# Subversion with serf - error while synchronizing FreeBSD SVN repository



## volatilevoid (Apr 15, 2013)

Hello,

I'm trying to synchronize my /usr/src with the FreeBSD subversion repository the way described here. After some time, the checkout aborts with the error message


```
svn: E175009: XML parsing failed: (207 Multi-Status)
```

I saw an older mailing list thread regarding this problem which seems to be related to illegal subversion properties (on the server).
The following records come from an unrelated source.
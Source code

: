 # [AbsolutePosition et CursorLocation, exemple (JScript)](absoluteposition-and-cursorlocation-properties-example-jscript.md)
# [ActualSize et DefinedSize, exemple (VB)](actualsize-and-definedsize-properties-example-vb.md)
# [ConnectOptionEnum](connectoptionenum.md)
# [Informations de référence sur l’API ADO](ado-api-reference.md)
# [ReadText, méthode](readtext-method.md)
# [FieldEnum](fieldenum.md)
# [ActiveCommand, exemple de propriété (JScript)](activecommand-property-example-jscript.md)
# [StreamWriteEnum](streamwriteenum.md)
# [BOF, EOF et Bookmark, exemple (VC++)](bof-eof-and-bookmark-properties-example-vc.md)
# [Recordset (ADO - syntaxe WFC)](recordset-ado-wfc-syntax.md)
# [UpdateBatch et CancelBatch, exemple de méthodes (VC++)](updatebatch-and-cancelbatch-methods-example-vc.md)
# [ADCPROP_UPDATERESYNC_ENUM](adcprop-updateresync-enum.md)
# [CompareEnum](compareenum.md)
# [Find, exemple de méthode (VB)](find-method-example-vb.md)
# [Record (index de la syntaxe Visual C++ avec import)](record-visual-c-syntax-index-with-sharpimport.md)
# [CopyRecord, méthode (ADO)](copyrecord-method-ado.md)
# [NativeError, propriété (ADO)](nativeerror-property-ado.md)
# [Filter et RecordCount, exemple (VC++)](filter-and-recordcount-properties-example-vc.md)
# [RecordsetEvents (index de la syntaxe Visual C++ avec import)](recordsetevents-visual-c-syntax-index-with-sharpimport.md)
Is there any chance to make the checkout work with serf or should I use neon instead (which is unsupported from subversion 1.8 on)?

Thanks for your help!

Thomas


----------



## wblock@ (Apr 15, 2013)

Use neon for now.  Interesting that it will be unsupported as of 1.8, as will BDB.


----------



## volatilevoid (Apr 15, 2013)

wblock@ said:
			
		

> Use neon for now.  Interesting that it will be unsupported as of 1.8, as will BDB.


Hello @wblock@,

I thought mentioning it would be helpful. 

I'll stick to Neon for now. By the way, it seems the bug I encountered has already been reported and marked as blocker for 1.8. It has been fixed for this version. Shame it hasn't been released yet...

Thomas


----------